Remodeling of cardiac repolarization: mechanisms and implications of memory.

Abstract

Memory is a well established property of biological organisms, allowing them to adapt to their environment and respond to novel stimuli. Sensitization occurs in response to a noxious stimulus, and increases the behavioral response to subsequent stimuli. In contrast, habituation occurs in response to an innocuous stimulus, and decreases the behavioral response to subsequent stimuli. Therefore, the response of an organism to a stimulus does not simply depend on the stimulus, but also on previous stimuli that the organism has received. Similarly, the response of the heart to a stimulus does not simply depend on the stimulus, but also on previous patterns of depolarization and repolarization, due to electrical remodeling. Electrical remodeling, the persistent change in electrophysiological properties of myocardium in response to a change in rate or activation sequence, has been well described in atria. It can be induced by rapid pacing or atrial fibrillation (AF), and results in shortened atrial refractory period and increased susceptibility to atrial arrhythmias. These changes have been associated with alterations of potassium and calcium currents. However, the fundamental mechanisms responsible for triggering changes in channel expression in response to alterations in rate and activation sequence in AF are poorly understood. Even less is known about electrical remodeling in ventricle. Rapid ventricular pacing or an alteration of ventricular activation sequence produces persistent changes in heterogeneity of repolarization and, in contrast to atria, a prolongation of action potential duration. Ventricular electrical remodeling is responsible for "T-wave memory," which is observed commonly in patients after periods of altered activation sequence (e.g., chronic pacing).

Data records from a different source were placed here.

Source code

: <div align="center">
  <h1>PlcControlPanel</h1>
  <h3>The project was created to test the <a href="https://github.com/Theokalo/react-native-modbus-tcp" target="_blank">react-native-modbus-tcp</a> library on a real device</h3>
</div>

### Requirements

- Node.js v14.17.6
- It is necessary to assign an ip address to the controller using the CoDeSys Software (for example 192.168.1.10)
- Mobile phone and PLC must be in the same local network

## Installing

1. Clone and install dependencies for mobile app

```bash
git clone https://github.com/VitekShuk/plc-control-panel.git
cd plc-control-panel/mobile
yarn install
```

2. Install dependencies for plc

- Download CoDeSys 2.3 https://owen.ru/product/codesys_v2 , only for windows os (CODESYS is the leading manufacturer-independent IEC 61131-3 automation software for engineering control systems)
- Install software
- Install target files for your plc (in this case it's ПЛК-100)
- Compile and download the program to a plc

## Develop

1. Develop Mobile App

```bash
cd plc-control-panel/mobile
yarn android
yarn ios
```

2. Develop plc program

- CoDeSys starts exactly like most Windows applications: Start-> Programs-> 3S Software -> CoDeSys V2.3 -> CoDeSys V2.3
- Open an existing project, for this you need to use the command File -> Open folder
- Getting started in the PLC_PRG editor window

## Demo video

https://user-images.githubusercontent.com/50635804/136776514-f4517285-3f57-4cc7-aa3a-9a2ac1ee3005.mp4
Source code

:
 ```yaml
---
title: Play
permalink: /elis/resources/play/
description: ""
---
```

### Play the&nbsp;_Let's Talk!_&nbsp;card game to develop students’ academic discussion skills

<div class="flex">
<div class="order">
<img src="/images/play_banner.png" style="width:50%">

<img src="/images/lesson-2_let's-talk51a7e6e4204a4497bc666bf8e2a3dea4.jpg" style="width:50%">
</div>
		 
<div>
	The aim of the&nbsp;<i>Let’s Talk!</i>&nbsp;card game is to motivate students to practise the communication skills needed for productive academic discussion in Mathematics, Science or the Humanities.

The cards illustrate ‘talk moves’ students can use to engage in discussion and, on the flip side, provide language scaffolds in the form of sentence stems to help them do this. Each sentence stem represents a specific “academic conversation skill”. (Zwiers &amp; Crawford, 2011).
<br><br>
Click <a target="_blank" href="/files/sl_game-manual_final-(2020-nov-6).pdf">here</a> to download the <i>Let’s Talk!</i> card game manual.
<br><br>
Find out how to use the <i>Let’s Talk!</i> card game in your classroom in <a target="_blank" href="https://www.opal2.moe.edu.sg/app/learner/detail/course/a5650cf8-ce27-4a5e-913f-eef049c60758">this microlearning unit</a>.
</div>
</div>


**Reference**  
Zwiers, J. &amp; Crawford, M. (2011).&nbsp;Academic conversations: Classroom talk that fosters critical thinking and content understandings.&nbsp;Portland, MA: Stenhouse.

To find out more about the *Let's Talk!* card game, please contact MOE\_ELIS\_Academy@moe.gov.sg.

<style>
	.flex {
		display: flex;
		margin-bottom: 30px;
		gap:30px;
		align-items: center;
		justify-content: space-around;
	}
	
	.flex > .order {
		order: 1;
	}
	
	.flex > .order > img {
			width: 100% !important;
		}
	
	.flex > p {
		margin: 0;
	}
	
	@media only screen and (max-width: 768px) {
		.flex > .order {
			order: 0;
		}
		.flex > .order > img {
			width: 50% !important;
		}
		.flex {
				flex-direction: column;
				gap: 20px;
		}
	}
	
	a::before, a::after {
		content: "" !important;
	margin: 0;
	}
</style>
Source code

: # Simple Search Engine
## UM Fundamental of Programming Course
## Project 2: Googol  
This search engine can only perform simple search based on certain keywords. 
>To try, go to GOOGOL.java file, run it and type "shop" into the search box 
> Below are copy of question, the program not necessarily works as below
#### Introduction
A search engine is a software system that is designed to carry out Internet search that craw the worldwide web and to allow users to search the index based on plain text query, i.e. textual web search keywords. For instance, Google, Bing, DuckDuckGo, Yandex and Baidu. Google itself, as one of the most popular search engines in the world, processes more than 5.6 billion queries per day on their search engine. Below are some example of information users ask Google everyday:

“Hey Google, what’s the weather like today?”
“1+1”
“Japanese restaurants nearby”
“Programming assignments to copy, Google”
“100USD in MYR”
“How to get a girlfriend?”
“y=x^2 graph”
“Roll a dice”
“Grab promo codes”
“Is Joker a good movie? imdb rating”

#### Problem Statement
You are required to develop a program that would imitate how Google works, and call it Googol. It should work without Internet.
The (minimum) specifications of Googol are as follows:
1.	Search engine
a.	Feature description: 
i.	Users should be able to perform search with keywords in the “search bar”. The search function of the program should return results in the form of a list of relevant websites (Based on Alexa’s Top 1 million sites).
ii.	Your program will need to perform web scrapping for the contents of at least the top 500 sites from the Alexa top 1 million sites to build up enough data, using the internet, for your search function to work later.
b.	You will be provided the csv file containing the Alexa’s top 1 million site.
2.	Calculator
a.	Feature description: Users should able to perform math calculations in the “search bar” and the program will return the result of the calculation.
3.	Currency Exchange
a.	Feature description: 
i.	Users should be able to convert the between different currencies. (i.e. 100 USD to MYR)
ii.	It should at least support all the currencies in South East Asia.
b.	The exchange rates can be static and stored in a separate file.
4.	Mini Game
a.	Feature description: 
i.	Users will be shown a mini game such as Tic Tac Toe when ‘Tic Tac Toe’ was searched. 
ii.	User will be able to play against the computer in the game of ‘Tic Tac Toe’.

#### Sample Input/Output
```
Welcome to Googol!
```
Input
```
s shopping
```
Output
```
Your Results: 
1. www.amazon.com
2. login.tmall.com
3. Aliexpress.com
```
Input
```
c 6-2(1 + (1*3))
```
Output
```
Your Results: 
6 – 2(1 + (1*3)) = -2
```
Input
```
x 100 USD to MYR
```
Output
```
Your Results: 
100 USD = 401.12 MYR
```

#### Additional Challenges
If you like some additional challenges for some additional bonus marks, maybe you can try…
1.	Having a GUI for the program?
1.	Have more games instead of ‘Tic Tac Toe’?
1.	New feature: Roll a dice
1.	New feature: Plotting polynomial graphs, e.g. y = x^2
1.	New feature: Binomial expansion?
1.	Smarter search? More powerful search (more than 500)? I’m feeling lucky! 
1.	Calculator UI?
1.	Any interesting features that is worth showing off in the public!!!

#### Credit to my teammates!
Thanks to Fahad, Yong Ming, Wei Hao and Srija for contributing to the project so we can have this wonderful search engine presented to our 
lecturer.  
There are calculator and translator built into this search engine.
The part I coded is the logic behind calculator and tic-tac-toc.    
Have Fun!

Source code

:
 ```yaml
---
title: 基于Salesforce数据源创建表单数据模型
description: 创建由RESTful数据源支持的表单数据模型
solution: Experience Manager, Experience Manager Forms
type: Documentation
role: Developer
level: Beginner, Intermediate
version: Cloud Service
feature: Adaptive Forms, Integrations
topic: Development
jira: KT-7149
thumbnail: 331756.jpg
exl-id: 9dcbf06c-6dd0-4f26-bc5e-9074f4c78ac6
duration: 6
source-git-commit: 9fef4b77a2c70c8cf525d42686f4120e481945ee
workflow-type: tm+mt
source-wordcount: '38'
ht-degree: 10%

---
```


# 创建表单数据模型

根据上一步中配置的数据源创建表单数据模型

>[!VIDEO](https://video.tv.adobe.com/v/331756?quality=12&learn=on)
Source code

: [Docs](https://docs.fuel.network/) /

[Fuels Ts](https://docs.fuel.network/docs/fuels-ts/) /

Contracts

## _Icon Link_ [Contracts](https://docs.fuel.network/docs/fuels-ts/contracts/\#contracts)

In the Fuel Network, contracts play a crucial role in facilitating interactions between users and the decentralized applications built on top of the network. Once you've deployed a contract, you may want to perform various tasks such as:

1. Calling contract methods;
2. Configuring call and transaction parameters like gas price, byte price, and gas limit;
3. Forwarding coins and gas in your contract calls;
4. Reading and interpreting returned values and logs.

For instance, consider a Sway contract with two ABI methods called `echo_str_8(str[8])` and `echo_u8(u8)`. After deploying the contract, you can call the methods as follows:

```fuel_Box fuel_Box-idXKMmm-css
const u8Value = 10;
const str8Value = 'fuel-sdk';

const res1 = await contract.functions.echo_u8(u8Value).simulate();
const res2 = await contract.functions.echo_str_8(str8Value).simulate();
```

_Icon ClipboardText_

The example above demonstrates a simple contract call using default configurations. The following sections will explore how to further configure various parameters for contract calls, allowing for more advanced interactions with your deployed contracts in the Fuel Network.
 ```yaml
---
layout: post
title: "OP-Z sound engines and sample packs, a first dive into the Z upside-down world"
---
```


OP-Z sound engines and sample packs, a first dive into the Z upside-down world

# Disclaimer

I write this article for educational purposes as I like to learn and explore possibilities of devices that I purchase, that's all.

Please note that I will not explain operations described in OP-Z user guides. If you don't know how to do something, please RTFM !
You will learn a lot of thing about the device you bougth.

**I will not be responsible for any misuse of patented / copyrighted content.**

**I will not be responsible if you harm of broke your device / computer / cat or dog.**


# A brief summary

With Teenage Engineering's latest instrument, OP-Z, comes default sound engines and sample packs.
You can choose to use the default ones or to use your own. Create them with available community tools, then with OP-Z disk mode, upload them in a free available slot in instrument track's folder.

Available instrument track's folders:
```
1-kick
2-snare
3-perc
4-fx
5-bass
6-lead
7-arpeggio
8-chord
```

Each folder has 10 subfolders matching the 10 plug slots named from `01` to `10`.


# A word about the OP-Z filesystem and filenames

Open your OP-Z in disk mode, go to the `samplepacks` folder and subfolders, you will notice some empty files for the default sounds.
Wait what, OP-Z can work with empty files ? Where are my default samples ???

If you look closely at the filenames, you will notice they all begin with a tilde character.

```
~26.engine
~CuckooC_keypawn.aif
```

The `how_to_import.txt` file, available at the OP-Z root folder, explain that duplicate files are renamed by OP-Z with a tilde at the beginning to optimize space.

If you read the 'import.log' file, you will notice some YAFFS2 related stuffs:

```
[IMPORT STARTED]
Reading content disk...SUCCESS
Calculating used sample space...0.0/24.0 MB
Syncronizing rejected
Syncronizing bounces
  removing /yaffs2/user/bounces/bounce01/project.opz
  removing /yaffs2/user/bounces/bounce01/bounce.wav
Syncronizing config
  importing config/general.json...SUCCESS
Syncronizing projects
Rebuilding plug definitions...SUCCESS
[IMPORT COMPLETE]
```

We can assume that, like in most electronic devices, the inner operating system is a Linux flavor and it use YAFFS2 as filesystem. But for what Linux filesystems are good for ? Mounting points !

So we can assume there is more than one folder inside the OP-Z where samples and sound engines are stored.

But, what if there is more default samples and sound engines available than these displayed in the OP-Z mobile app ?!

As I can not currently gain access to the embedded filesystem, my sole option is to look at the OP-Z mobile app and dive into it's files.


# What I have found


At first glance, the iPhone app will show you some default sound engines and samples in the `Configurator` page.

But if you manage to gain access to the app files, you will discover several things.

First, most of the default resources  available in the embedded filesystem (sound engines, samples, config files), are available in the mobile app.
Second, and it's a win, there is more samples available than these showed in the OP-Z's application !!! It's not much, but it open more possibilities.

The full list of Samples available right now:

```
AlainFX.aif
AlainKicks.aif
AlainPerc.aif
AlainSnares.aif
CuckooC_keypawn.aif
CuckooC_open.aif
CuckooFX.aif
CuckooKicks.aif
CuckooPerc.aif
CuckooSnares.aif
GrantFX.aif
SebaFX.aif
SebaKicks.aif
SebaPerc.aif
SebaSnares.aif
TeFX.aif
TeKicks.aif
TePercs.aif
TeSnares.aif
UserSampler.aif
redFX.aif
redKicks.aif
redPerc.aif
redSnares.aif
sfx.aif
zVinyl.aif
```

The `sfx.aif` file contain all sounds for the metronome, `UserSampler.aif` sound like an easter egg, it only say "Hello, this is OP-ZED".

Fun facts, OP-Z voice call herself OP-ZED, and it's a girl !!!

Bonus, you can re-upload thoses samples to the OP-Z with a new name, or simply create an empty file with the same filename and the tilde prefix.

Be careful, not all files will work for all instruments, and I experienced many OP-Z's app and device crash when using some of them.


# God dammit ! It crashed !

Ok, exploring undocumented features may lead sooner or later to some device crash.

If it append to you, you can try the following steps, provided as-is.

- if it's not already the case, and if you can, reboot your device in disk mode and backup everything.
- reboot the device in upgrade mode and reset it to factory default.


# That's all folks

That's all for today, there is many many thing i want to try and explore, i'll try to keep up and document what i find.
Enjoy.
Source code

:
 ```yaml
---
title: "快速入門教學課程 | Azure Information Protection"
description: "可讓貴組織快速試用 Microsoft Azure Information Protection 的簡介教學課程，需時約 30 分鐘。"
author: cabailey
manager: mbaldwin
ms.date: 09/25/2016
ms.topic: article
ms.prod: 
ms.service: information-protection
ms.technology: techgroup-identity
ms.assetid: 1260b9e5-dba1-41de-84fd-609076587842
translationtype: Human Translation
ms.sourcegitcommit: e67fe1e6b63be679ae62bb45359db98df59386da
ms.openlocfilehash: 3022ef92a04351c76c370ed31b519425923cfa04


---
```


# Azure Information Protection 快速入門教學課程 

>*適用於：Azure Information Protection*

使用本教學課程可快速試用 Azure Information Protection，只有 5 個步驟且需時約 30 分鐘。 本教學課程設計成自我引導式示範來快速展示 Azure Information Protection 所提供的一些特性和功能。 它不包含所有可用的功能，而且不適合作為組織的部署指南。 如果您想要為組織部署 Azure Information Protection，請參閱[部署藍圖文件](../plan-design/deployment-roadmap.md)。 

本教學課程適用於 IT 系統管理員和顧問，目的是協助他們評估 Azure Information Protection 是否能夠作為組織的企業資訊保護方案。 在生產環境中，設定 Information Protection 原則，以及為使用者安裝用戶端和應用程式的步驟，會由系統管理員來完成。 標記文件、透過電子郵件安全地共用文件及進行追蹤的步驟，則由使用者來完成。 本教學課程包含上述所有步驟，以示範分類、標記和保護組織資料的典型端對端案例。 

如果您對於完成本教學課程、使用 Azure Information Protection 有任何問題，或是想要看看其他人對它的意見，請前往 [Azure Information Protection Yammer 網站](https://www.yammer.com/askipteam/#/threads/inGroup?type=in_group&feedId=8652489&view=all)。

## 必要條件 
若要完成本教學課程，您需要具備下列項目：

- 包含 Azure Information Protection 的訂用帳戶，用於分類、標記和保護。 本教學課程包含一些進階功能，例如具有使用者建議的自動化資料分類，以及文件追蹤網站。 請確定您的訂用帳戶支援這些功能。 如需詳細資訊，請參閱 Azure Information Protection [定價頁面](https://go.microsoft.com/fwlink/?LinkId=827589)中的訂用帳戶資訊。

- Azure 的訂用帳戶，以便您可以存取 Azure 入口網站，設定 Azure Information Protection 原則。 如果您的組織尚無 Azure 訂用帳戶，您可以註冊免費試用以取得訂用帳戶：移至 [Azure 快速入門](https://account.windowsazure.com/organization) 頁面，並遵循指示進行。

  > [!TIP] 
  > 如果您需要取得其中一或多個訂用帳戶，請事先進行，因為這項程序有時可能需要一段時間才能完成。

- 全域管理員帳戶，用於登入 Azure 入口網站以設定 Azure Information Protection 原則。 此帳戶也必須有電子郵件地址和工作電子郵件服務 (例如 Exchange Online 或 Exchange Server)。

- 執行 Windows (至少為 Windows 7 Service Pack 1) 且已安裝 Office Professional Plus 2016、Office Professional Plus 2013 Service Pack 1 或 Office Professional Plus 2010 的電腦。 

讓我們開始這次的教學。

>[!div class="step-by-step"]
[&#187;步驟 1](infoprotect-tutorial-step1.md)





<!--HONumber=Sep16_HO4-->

These changes have been associated with alterations of potassium currents, specifically I(to), implying that electrical remodeling is heterogeneously expressed in the different cell types across the transmural wall. Finally, remodeling of gap junctions may also play a prominent role in action potential changes during remodeling. The signal transduction pathways through which a change in rate or activation sequence triggers changes in the expression of ionic currents are being actively investigated.